Winkler Prins Encyclopedie

E. de Bruyne, G.B.J. Hiltermann en H.R. Hoetink (1947)

Gepubliceerd op 28-01-2023

KOGELLAGERS

betekenis & definitie

Draaiende delen van werktuigen, als assen, wielen, stangen, tandwielen en rondsels, worden in de constructies waarvan zij deel uitmaken ruimtelijk vastgelegd met behulp van lagers, die onderscheiden worden in glijdlagers en rollende lagers, naar gelang in het draaipunt de beweging van het draaiende deel ten opzichte van het stilstaande deel een glijdende of een rollende is.

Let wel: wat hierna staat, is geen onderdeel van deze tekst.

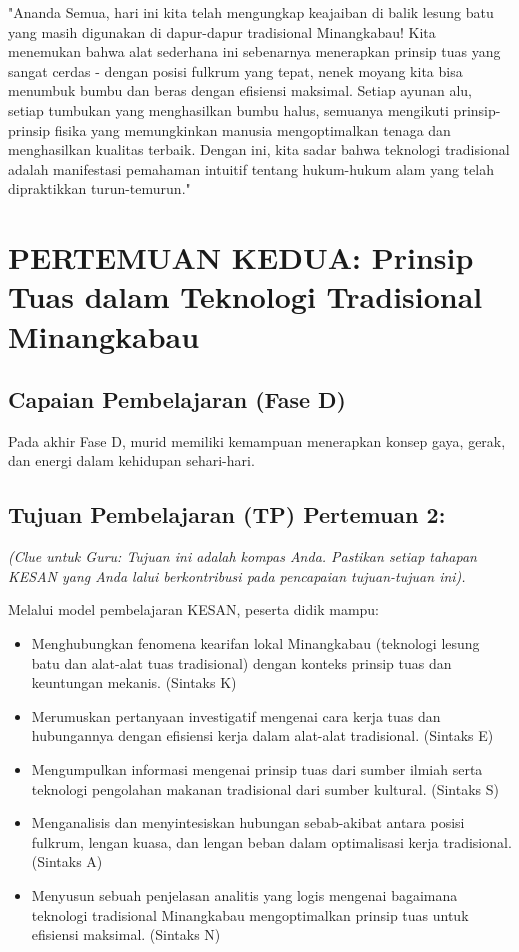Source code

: \documentclass[a4paper,12pt]{article}
\begin{document}
\begin{tcolorbox}[sectionbox]
"Ananda Semua, hari ini kita telah mengungkap keajaiban di balik lesung batu yang masih digunakan di dapur-dapur tradisional Minangkabau! Kita menemukan bahwa alat sederhana ini sebenarnya menerapkan prinsip tuas yang sangat cerdas - dengan posisi fulkrum yang tepat, nenek moyang kita bisa menumbuk bumbu dan beras dengan efisiensi maksimal. Setiap ayunan alu, setiap tumbukan yang menghasilkan bumbu halus, semuanya mengikuti prinsip-prinsip fisika yang memungkinkan manusia mengoptimalkan tenaga dan menghasilkan kualitas terbaik. Dengan ini, kita sadar bahwa teknologi tradisional adalah manifestasi pemahaman intuitif tentang hukum-hukum alam yang telah dipraktikkan turun-temurun."
\end{tcolorbox}

\section{PERTEMUAN KEDUA: Prinsip Tuas dalam Teknologi Tradisional Minangkabau}

\subsection{Capaian Pembelajaran (Fase D)}
Pada akhir Fase D, murid memiliki kemampuan menerapkan konsep gaya, gerak, dan energi dalam kehidupan sehari-hari.

\subsection{Tujuan Pembelajaran (TP) Pertemuan 2:}
\textit{(Clue untuk Guru: Tujuan ini adalah kompas Anda. Pastikan setiap tahapan KESAN yang Anda lalui berkontribusi pada pencapaian tujuan-tujuan ini).}

Melalui model pembelajaran KESAN, peserta didik mampu:
\begin{itemize}
\item Menghubungkan fenomena kearifan lokal Minangkabau (teknologi lesung batu dan alat-alat tuas tradisional) dengan konteks prinsip tuas dan keuntungan mekanis. (Sintaks K)
\item Merumuskan pertanyaan investigatif mengenai cara kerja tuas dan hubungannya dengan efisiensi kerja dalam alat-alat tradisional. (Sintaks E)
\item Mengumpulkan informasi mengenai prinsip tuas dari sumber ilmiah serta teknologi pengolahan makanan tradisional dari sumber kultural. (Sintaks S)
\item Menganalisis dan menyintesiskan hubungan sebab-akibat antara posisi fulkrum, lengan kuasa, dan lengan beban dalam optimalisasi kerja tradisional. (Sintaks A)
\item Menyusun sebuah penjelasan analitis yang logis mengenai bagaimana teknologi tradisional Minangkabau mengoptimalkan prinsip tuas untuk efisiensi maksimal. (Sintaks N)
\end{itemize}
\end{document}
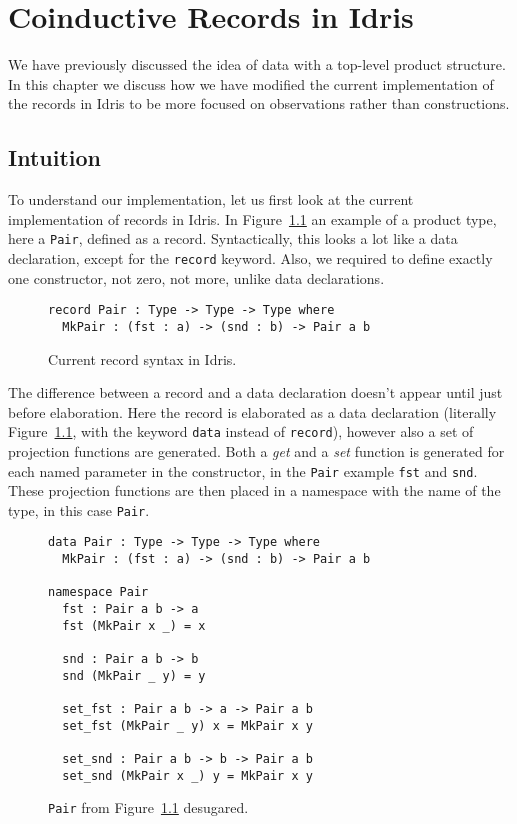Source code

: \chapter{Coinductive Records in Idris}
\label{cha:coind-records-idris}
We have previously discussed the idea of data with a top-level product
structure. In this chapter we discuss how we have modified the current
implementation of the records in Idris to be more focused on observations rather
than constructions.

\section{Intuition}
To understand our implementation, let us first look at the current
implementation of records in Idris. In Figure~\ref{fig:records_in_idris} an
example of a product type, here a \texttt{Pair}, defined as a
record. Syntactically, this looks a lot like a data declaration, except for the
\texttt{record} keyword. Also, we required to define exactly one
constructor, not zero, not more, unlike data declarations.

\begin{figure}[h]
\begin{lstlisting}
record Pair : Type -> Type -> Type where
  MkPair : (fst : a) -> (snd : b) -> Pair a b
\end{lstlisting}
  \caption{Current record syntax in Idris.}
  \label{fig:records_in_idris}
\end{figure}

The difference between a record and a data declaration doesn't appear until just
before elaboration. Here the record is elaborated as a data declaration
(literally Figure~\ref{fig:records_in_idris}, with the keyword \texttt{data}
instead of \texttt{record}), however also a set of projection functions are
generated. Both a \emph{get} and a \emph{set} function is generated for each
named parameter in the constructor, in the \texttt{Pair} example \texttt{fst}
and \texttt{snd}. These projection functions are then placed in a namespace with
the name of the type, in this case \texttt{Pair}.

\begin{figure}[h]
\begin{lstlisting}
data Pair : Type -> Type -> Type where
  MkPair : (fst : a) -> (snd : b) -> Pair a b

namespace Pair
  fst : Pair a b -> a
  fst (MkPair x _) = x

  snd : Pair a b -> b
  snd (MkPair _ y) = y

  set_fst : Pair a b -> a -> Pair a b
  set_fst (MkPair _ y) x = MkPair x y

  set_snd : Pair a b -> b -> Pair a b
  set_snd (MkPair x _) y = MkPair x y
\end{lstlisting}
  \caption{\texttt{Pair} from Figure~\ref{fig:records_in_idris} desugared.}
  \label{fig:pair_desugared}
\end{figure}

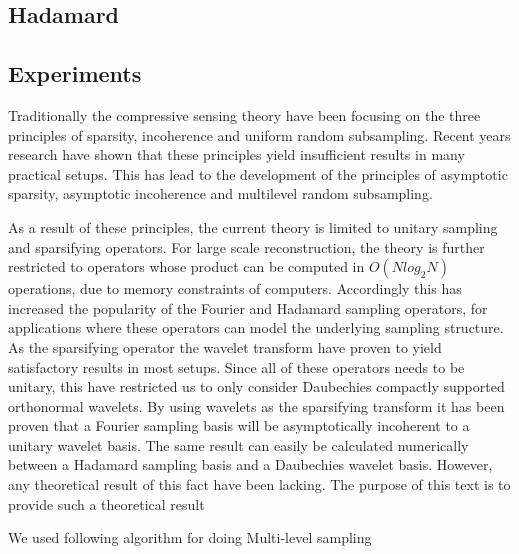 \documentclass{article}
\begin{document}
\subsection{Hadamard}




\subsection{Experiments}

Traditionally the compressive sensing theory have been focusing on the three principles of sparsity, incoherence and uniform random subsampling. Recent years research have shown that these principles yield insufficient results in many
practical setups. This has lead to the development of the principles of asymptotic sparsity, asymptotic incoherence and multilevel random subsampling.

As a result of these principles, the current theory is limited to unitary sampling and sparsifying operators. For large scale reconstruction, the theory is further restricted to operators whose product can be computed in $O(N log_2 N)$ operations, due to memory constraints of computers. Accordingly this has increased the popularity of the Fourier and Hadamard sampling operators, for applications where these operators can model the underlying sampling structure. As the sparsifying operator the wavelet transform have proven to yield satisfactory results in most setups. Since all of these operators needs to be unitary, this have restricted us to only consider Daubechies compactly supported orthonormal wavelets. By using wavelets as the sparsifying transform it has been proven that a Fourier sampling basis will be asymptotically incoherent to a unitary wavelet basis. The same result can easily be calculated numerically between a Hadamard sampling basis and a Daubechies wavelet basis. However, any theoretical result
of this fact have been lacking. The purpose of this text is to provide such a
theoretical result


We used following algorithm for doing Multi-level sampling
\end{document}
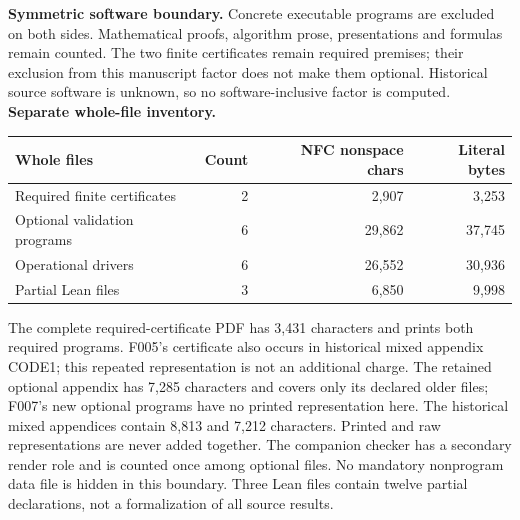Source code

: \documentclass[11pt,a4paper]{article}
\begin{document}
\textbf{Symmetric software boundary.} Concrete executable programs are excluded on both sides. Mathematical proofs, algorithm prose, presentations and formulas remain counted. The two finite certificates remain required premises; their exclusion from this manuscript factor does not make them optional. Historical source software is unknown, so no software-inclusive factor is computed.
\newpage
\textbf{Separate whole-file inventory.}
\begin{center}\small\begin{tabular}{lrrr}\toprule
Whole files & Count & NFC nonspace chars & Literal bytes\\\midrule
Required finite certificates & 2 & 2,907 & 3,253\\
Optional validation programs & 6 & 29,862 & 37,745\\
Operational drivers & 6 & 26,552 & 30,936\\
Partial Lean files & 3 & 6,850 & 9,998\\
\bottomrule\end{tabular}\end{center}
The complete required-certificate PDF has 3,431 characters and prints both required programs. F005's certificate also occurs in historical mixed appendix CODE1; this repeated representation is not an additional charge. The retained optional appendix has 7,285 characters and covers only its declared older files; F007's new optional programs have no printed representation here. The historical mixed appendices contain 8,813 and 7,212 characters. Printed and raw representations are never added together. The companion checker has a secondary render role and is counted once among optional files. No mandatory nonprogram data file is hidden in this boundary. Three Lean files contain twelve partial declarations, not a formalization of all source results.
\end{document}

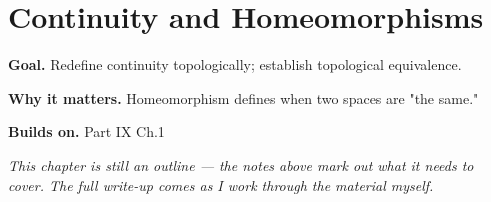 \chapter{Continuity and Homeomorphisms}
\label{ch:09-topology-02}

\begin{chapterintro}
\textbf{Goal.} Redefine continuity topologically; establish topological equivalence.

\textbf{Why it matters.} Homeomorphism defines when two spaces are "the same."

\textbf{Builds on.} Part IX Ch.1
\end{chapterintro}

\textit{This chapter is still an outline --- the notes above mark out what it needs to cover. The full write-up comes as I work through the material myself.}
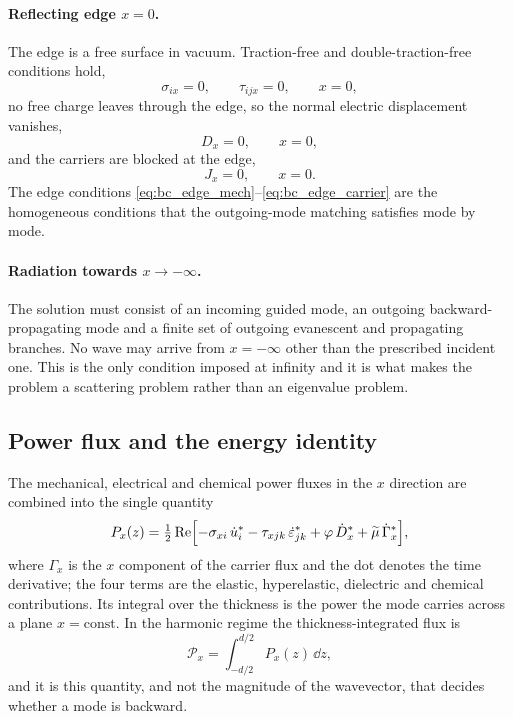 \paragraph{Reflecting edge $x=0$.}
The edge is a free surface in vacuum.  Traction-free and double-traction-free
conditions hold,
\begin{equation}
\label{eq:bc_edge_mech}
\sigma_{ix}=0,\qquad \tau_{ijx}=0,\qquad x=0,
\end{equation}
no free charge leaves through the edge, so the normal electric displacement
vanishes,
\begin{equation}
\label{eq:bc_edge_elec}
D_x=0,\qquad x=0,
\end{equation}
and the carriers are blocked at the edge,
\begin{equation}
\label{eq:bc_edge_carrier}
J_x=0,\qquad x=0 .
\end{equation}
The edge conditions \eqref{eq:bc_edge_mech}--\eqref{eq:bc_edge_carrier} are the
homogeneous conditions that the outgoing-mode matching satisfies mode by mode.

\paragraph{Radiation towards $x\to-\infty$.}
The solution must consist of an incoming guided mode, an outgoing
backward-propagating mode and a finite set of outgoing evanescent and
propagating branches.  No wave may arrive from $x=-\infty$ other than the
prescribed incident one.  This is the only condition imposed at infinity and it
is what makes the problem a scattering problem rather than an eigenvalue
problem.

\subsection{Power flux and the energy identity}
\label{sec:governing_energy}

The mechanical, electrical and chemical power fluxes in the $x$ direction are
combined into the single quantity
\begin{equation}
\label{eq:powerflux}
P_x(z)=\tfrac12\Real\Bigl[-\sigma_{xi}\,\dot u_i^{*}
-\tau_{xjk}\,\dot\varepsilon_{jk}^{*}
+\varphi\,\dot D_x^{*}
+\widetilde\mu\,\dot\Gamma_x^{*}\Bigr],
\end{equation}
where $\Gamma_x$ is the $x$ component of the carrier flux and the dot denotes
the time derivative; the four terms are the elastic, hyperelastic, dielectric
and chemical contributions.  Its integral over the thickness is the power the
mode carries across a plane $x=\text{const}$.  In the harmonic regime the
thickness-integrated flux is
\begin{equation}
\label{eq:Px_int}
\mathcal{P}_x=\int_{-d/2}^{d/2}P_x(z)\,\dd z ,
\end{equation}
and it is this quantity, and not the magnitude of the wavevector, that decides
whether a mode is backward.


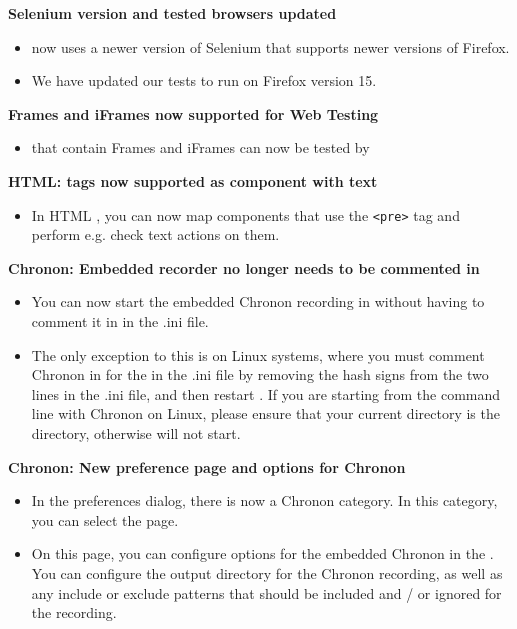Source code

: \textbf{Selenium version and tested browsers updated}
\begin{itemize}
\item \app{} now uses a newer version of Selenium that supports newer versions of Firefox.
\item We have updated our tests to run on Firefox version 15.
\end{itemize}

\textbf{Frames and iFrames now supported for Web Testing}
\begin{itemize}
\item \gdauts{} that contain Frames and iFrames can now be tested by \app{}
\end{itemize}

\textbf{HTML: tags now supported as component with text}
\begin{itemize}
\item In HTML \gdauts{}, you can now map components that use the \verb+<pre>+ tag and perform e.g. check text actions on them.
\end{itemize}

\textbf{Chronon: Embedded recorder no longer needs to be commented in}
\begin{itemize}
\item You can now start the embedded Chronon recording in \app{} without having to comment it in in the .ini file. 
\item The only exception to this is on Linux systems, where you must comment Chronon in for the \ite{} in the .ini file by removing the hash signs from the two lines in the .ini file, and then restart \app{}. If you are starting \app{} from the command line with Chronon on Linux, please ensure that your current directory is the \app{} directory, otherwise \app{} will not start.
\end{itemize}

\textbf{Chronon: New preference page and options for \ite{} Chronon}
\begin{itemize}
\item In the preferences dialog, there is now a Chronon category. In this category, you can select the  page. 
\item On this page, you can configure options for the embedded Chronon in the \ite{}. You can configure the output directory for the Chronon recording, as well as any include or exclude patterns that should be included and / or ignored for the recording.  
\end{itemize}

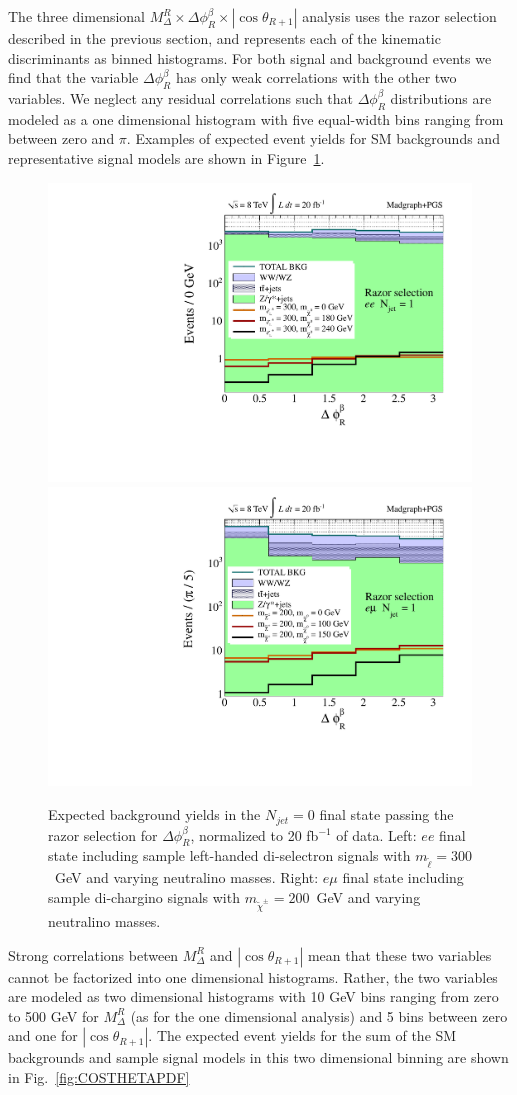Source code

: The three dimensional $M_{\Delta}^{R} \times \Delta\phi_{R}^{\beta} \times |\cos\theta_{R+1}|$ analysis uses the razor selection described in the previous section, and represents each of the kinematic discriminants as binned histograms. For both signal and background events we find that the variable $\Delta\phi_{R}^{\beta}$ has only weak correlations with the other two variables. We neglect any residual correlations such that $\Delta\phi_{R}^{\beta}$ distributions are modeled as a one dimensional histogram with five equal-width bins ranging from between zero and $\pi$. Examples of expected event yields for SM backgrounds and representative signal models are shown in Figure~\ref{fig:DPHIPDF}.

\begin{figure}[ht]
\includegraphics[width=0.35\columnwidth]{fig/sectionIV/PDF_selectronL_Razor_DPHI_ee_Njet1.pdf}
\includegraphics[width=0.35\columnwidth]{fig/sectionIV/PDF_chargino_Razor_DPHI_OF_Njet1.pdf}
\caption{Expected background yields in the $N_{jet} = 0$ final state passing the razor selection for $\Delta\phi_{R}^{\beta}$, normalized to 20 fb$^{-1}$ of data. Left: $ee$ final state including sample left-handed di-selectron signals with $m_{\tilde{\ell}} = 300$~GeV and varying neutralino masses. Right: $e\mu$ final state including sample di-chargino signals with $m_{\tilde{\chi}^{\pm}} = 200$~GeV and varying neutralino masses. \label{fig:DPHIPDF}}
\end{figure}

Strong correlations between $M_{\Delta}^{R}$ and $|\cos\theta_{R+1}|$ mean that these two variables cannot be factorized into one dimensional histograms. Rather, the two variables are modeled as two dimensional histograms with 10 GeV bins ranging from zero to 500 GeV for $M_{\Delta}^{R}$ (as for the one dimensional analysis) and 5 bins between zero and one for $|\cos\theta_{R+1}|$. The expected event yields for the sum of the SM backgrounds and sample signal models in this two dimensional binning are shown in Fig.~\ref{fig:COSTHETAPDF}

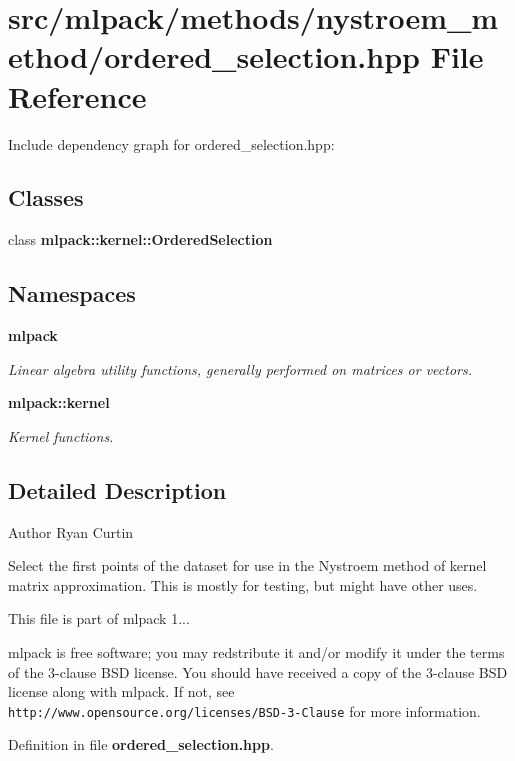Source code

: \section{src/mlpack/methods/nystroem\-\_\-method/ordered\-\_\-selection.hpp File Reference}
\label{ordered__selection_8hpp}
Include dependency graph for ordered\-\_\-selection.\-hpp\-:
\subsection*{Classes}
\begin{DoxyCompactItemize}
\item 
class {\bf mlpack\-::kernel\-::\-Ordered\-Selection}
\end{DoxyCompactItemize}
\subsection*{Namespaces}
\begin{DoxyCompactItemize}
\item 
{\bf mlpack}
\begin{DoxyCompactList}\small\item\em Linear algebra utility functions, generally performed on matrices or vectors. \end{DoxyCompactList}\item 
{\bf mlpack\-::kernel}
\begin{DoxyCompactList}\small\item\em Kernel functions. \end{DoxyCompactList}\end{DoxyCompactItemize}


\subsection{Detailed Description}
\begin{DoxyAuthor}{Author}
Ryan Curtin
\end{DoxyAuthor}
Select the first points of the dataset for use in the Nystroem method of kernel matrix approximation. This is mostly for testing, but might have other uses.

This file is part of mlpack 1...

mlpack is free software; you may redstribute it and/or modify it under the terms of the 3-\/clause B\-S\-D license. You should have received a copy of the 3-\/clause B\-S\-D license along with mlpack. If not, see {\tt http\-://www.\-opensource.\-org/licenses/\-B\-S\-D-\/3-\/\-Clause} for more information. 

Definition in file {\bf ordered\-\_\-selection.\-hpp}.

Rollende lagers bestaan uit twee ringen, waarvan de ene op de as, de andere in het huis wordt gemonteerd; tussen deze beide ringen loopt, in daarvoor op de ringen aangebrachte groeven, een aantal rollichamen, die door een kooi, op gelijke afstanden van elkaar, bijeen worden gehouden. De rollichamen kunnen de vorm hebben van kogels, cylinders, kegels, tonnen en naalden. In het Nederlands spraakgebruik heeft het woord kogellager ingang gevonden.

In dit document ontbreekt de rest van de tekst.